Task brief
Where does the word "status" occur in the data below? Copy each line that holds it.

::: Information shown

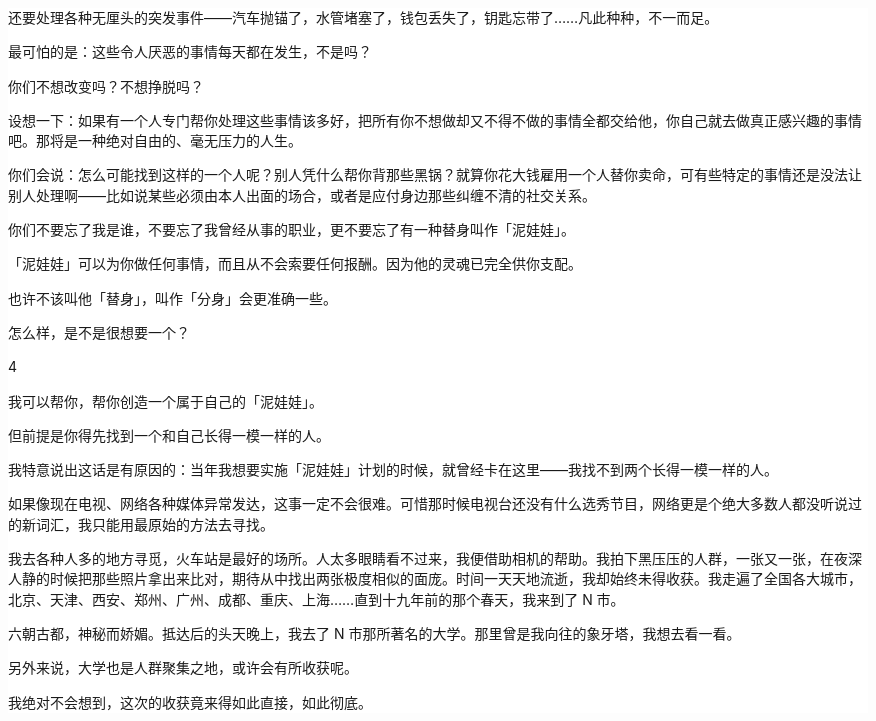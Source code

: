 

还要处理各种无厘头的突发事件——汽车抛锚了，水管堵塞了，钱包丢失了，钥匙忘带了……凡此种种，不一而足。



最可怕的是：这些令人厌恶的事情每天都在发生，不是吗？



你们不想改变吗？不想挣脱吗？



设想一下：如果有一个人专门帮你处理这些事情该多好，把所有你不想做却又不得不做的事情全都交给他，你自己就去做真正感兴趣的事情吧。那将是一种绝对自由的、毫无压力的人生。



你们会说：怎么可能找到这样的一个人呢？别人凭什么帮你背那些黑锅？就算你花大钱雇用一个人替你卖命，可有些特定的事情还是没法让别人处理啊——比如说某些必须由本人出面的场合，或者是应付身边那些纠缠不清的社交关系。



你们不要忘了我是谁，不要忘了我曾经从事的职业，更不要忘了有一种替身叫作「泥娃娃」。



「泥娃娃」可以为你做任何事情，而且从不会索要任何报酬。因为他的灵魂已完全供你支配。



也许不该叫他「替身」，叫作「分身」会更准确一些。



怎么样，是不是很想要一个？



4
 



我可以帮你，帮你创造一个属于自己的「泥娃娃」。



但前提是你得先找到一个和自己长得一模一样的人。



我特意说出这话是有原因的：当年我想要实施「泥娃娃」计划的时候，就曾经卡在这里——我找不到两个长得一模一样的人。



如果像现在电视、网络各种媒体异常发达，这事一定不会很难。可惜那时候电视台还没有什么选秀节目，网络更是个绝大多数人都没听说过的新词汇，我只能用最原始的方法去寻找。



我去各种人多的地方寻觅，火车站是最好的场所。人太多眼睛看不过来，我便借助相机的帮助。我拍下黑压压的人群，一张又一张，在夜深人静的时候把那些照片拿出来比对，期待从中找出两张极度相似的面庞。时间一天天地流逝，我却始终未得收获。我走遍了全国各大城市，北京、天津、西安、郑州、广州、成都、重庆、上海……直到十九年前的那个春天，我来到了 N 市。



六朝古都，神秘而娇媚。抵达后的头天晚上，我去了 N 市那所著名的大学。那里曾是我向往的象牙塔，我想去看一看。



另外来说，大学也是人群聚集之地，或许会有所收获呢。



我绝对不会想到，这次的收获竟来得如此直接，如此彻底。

::::::
::: Information shown

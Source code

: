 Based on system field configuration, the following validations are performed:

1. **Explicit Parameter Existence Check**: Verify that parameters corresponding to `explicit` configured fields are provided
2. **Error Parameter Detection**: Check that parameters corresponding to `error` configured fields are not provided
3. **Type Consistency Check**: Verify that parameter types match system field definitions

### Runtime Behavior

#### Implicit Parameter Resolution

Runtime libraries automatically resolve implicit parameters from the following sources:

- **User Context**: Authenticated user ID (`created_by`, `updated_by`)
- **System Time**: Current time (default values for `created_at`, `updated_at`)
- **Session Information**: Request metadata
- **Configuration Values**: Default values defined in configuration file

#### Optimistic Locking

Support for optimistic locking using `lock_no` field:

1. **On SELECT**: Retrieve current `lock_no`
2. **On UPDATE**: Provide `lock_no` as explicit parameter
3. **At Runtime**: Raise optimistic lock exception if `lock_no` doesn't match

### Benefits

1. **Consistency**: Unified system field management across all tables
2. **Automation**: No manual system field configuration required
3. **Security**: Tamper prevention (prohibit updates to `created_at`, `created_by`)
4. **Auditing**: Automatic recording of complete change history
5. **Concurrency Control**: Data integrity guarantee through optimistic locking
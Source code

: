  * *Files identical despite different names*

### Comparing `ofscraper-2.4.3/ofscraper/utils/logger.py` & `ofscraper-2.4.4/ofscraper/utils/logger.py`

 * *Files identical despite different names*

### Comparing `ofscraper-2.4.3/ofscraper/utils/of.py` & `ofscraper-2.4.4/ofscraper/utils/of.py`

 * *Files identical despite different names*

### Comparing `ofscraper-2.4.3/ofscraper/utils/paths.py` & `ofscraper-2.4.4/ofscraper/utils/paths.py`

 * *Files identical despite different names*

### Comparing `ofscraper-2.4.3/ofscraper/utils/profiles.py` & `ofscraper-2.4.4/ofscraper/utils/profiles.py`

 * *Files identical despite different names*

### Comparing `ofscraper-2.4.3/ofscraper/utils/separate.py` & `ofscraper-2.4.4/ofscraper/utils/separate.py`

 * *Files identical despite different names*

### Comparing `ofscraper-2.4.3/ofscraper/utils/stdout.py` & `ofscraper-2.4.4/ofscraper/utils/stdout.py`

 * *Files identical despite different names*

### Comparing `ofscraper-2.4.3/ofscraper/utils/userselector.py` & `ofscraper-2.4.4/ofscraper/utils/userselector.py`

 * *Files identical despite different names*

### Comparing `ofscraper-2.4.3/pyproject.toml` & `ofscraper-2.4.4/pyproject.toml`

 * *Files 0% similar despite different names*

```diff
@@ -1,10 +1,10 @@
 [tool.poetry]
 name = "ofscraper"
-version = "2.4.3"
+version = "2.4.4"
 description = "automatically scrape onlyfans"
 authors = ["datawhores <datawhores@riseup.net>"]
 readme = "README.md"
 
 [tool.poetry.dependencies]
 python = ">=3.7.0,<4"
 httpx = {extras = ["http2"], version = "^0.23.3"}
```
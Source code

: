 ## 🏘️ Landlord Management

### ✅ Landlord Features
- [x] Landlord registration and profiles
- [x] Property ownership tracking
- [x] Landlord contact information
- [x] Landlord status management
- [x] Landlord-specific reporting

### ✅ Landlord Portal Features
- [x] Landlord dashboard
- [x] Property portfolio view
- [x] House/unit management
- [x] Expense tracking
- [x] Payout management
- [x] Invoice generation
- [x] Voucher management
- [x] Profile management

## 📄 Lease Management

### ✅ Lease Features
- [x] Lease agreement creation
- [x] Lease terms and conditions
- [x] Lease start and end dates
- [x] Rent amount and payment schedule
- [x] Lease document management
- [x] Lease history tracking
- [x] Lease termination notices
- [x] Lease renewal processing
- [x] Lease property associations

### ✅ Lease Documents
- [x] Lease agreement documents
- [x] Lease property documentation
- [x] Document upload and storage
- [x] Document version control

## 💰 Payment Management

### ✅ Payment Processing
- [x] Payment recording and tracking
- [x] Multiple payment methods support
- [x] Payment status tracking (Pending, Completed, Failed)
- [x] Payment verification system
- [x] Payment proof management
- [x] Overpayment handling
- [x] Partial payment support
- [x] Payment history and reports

::::::

Response to the task
- [x] Landlord status management
- [x] Payment status tracking (Pending, Completed, Failed)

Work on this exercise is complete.